#### [TASK PROMPT]
Filtering the records below, copy only those lines that include the word "second".

%%

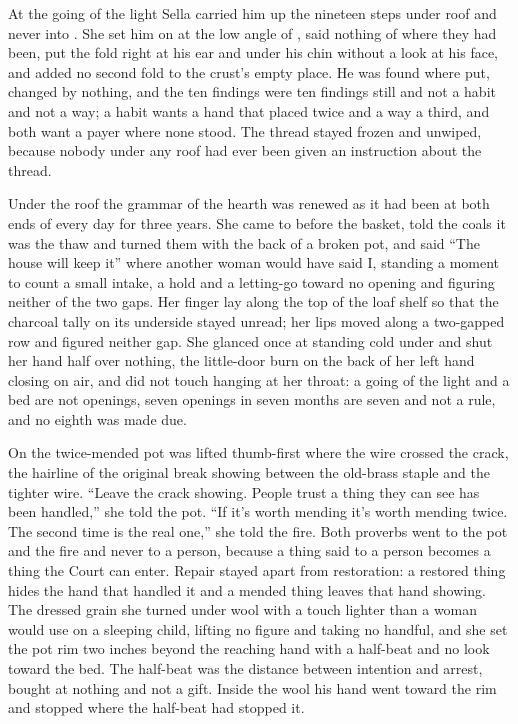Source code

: \scenebreak

At the going of the light Sella carried him up the nineteen steps under  roof and never into . She set him on  at the low angle of , said nothing of where they had been, put the fold right at his ear and under his chin without a look at his face, and added no second fold to the crust's empty place. He was found where put, changed by nothing, and the ten findings were ten findings still and not a habit and not a way; a habit wants a hand that placed twice and a way a third, and both want a payer where none stood. The thread stayed frozen and unwiped, because nobody under any roof had ever been given an instruction about the thread.

Under the roof the grammar of the hearth was renewed as it had been at both ends of every day for three years. She came to  before the basket, told the coals it was the thaw and turned them with the back of a broken pot, and said “The house will keep it” where another woman would have said I, standing a moment to count a small intake, a hold and a letting-go toward no opening and figuring neither of the two gaps. Her finger lay along the top of the loaf shelf so that the charcoal tally on its underside stayed unread; her lips moved along a two-gapped row and figured neither gap. She glanced once at  standing cold under  and shut her hand half over nothing, the little-door burn on the back of her left hand closing on air, and did not touch  hanging at her throat: a going of the light and a bed are not openings, seven openings in seven months are seven and not a rule, and no eighth was made due.

On  the twice-mended pot was lifted thumb-first where the wire crossed the crack, the hairline of the original break showing between the old-brass staple and the tighter wire. “Leave the crack showing. People trust a thing they can see has been handled,” she told the pot. “If it's worth mending it's worth mending twice. The second time is the real one,” she told the fire. Both proverbs went to the pot and the fire and never to a person, because a thing said to a person becomes a thing the Court can enter. Repair stayed apart from restoration: a restored thing hides the hand that handled it and a mended thing leaves that hand showing. The dressed grain she turned under wool with a touch lighter than a woman would use on a sleeping child, lifting no figure and taking no handful, and she set the pot rim two inches beyond the reaching hand with a half-beat and no look toward the bed. The half-beat was the distance between intention and arrest, bought at nothing and not a gift. Inside the wool his hand went toward the rim and stopped where the half-beat had stopped it.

%%

#### [REPLY]
At the going of the light Sella carried him up the nineteen steps under  roof and never into . She set him on  at the low angle of , said nothing of where they had been, put the fold right at his ear and under his chin without a look at his face, and added no second fold to the crust's empty place. He was found where put, changed by nothing, and the ten findings were ten findings still and not a habit and not a way; a habit wants a hand that placed twice and a way a third, and both want a payer where none stood. The thread stayed frozen and unwiped, because nobody under any roof had ever been given an instruction about the thread.
On  the twice-mended pot was lifted thumb-first where the wire crossed the crack, the hairline of the original break showing between the old-brass staple and the tighter wire. “Leave the crack showing. People trust a thing they can see has been handled,” she told the pot. “If it's worth mending it's worth mending twice. The second time is the real one,” she told the fire. Both proverbs went to the pot and the fire and never to a person, because a thing said to a person becomes a thing the Court can enter. Repair stayed apart from restoration: a restored thing hides the hand that handled it and a mended thing leaves that hand showing. The dressed grain she turned under wool with a touch lighter than a woman would use on a sleeping child, lifting no figure and taking no handful, and she set the pot rim two inches beyond the reaching hand with a half-beat and no look toward the bed. The half-beat was the distance between intention and arrest, bought at nothing and not a gift. Inside the wool his hand went toward the rim and stopped where the half-beat had stopped it.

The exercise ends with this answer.